Wizard magic generally consists of illusion, a little
weather-making, fireballs and the occasional darning of the Fabric
of Reality. Fundamental to its use is the wizard's staff, usually
about six feet long with the proverbial knob on the end. However,
more often than not, the wizards of UU are to be seen indulging in
one of their real passions - eating or sleeping.
Unseen University
For those unused to the academic life, Unseen-U's Bureaucracy may
at first seem confusing.
In general, promotion up the academic ladder is a slow and stately
process as the new candidate moves from one chair to another -
often brushing away the ashy remains of one's immediate
predecessor.
Wizards advance themselves through the assassination of their
betters - which makes for a lively life for those who are obsessed
with intrigue and power.
At the head of the university is the Archchancellor. Old, cunning,
scheming and wise, his magical powers pale before his one great,
all conquering ability: the ability to remove grants and stipends
from unruly subordinates. The Archchancellor is always warmly
referred to as "the old man", or "Good old AC." - much in the way
children call the school bully "Sir" as they want to go home with
a full set of milk teeth in their heads.
Unseen University contains the single greatest library of magic
tomes on the Disc. Magic is volatile. A spell may be pinned to the
page like a butterfly, but it still tries to escape, to have form,
to take control, to be said. In a sense the books in Unseen
University's library are semi-alive. At UU, your homework could eat
the dog...
All this build up of ambient magic can have strange and terrible
effects. Not only is it sometimes impossible to put a good book
down, but it also often becomes necessary to beat it to death with
a very large stick.
Death
The Defeater of Empires, the Swallower of Oceans, the Thief of
Years, the Ultimate Reality, the Harvester of Mankind, the Assassin
against Whom No Lock Will Hold, the only friend of the poor and the
best doctor for the mortally wounded. Almost the oldest creature in
the universe (obviously something had to die first...)

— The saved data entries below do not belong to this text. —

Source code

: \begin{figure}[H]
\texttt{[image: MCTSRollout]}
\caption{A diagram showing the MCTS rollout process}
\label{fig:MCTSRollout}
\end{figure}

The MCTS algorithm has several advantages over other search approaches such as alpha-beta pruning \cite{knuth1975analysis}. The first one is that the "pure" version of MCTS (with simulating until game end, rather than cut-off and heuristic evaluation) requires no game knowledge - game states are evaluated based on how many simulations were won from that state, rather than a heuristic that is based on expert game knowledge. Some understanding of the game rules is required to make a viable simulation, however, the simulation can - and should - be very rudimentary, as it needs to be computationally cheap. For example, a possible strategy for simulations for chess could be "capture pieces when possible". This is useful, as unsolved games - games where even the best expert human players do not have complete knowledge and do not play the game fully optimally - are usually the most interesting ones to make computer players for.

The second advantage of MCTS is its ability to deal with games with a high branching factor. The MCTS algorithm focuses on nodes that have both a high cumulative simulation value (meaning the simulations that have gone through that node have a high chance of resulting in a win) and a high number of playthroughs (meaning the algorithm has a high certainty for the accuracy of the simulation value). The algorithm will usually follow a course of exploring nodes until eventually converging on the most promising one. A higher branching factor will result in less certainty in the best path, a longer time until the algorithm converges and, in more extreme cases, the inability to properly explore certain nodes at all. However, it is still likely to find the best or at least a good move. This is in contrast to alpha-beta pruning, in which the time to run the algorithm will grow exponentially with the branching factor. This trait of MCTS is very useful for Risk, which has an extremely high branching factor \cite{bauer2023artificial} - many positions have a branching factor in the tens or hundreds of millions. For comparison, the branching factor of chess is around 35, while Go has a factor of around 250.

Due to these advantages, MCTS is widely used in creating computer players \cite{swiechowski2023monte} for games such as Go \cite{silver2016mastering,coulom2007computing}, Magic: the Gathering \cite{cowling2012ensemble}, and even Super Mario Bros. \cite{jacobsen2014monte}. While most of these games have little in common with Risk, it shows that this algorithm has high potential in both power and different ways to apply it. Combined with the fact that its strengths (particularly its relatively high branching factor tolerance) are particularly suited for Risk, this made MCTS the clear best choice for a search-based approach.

Death is somewhat bound by the Discworld's conception of his
behaviour. He rides a pale horse called 'Binky', wears a
black-cowled robe, wields a scythe, tends to be a conversation
killer at parties, and has a fondness for curries.
Death has a very special arrangement with Wizards. He comes in
person to reap their souls. This is a little professional courtesy
which serves to set Wizards apart from the rest of the world. He is
the most meticulous of public servants.
GETTING STARTED
CD-ROM
Insert the Discworld CD into your computer's CD drive. Select the
CD drive (by typing D: or whatever letter is assigned to your CD
drive). Type Disc and press ENTER to start the game.
DISK
Insert Disk 1 into Drive A or B. Select the drive by typing a: or
b: and hitting the ENTER key. Type Install, press ENTER, and then
follow the instructions that appear.
INTRODUCTION
When you run Discworld, an introduction to the game will be shown.
If you have already watched it, you may bypass it by pressing the
'escape' key. You may then either start a new game or load a
previously saved game.
USING THE MOUSE
All of the game activities in Discworld are controlled by using
your mouse. There are three different ways in which the buttons are
used. Click means to click once on the left button and double click
means to click twice on the left button in quick succession. Right
click means to click once on the right button.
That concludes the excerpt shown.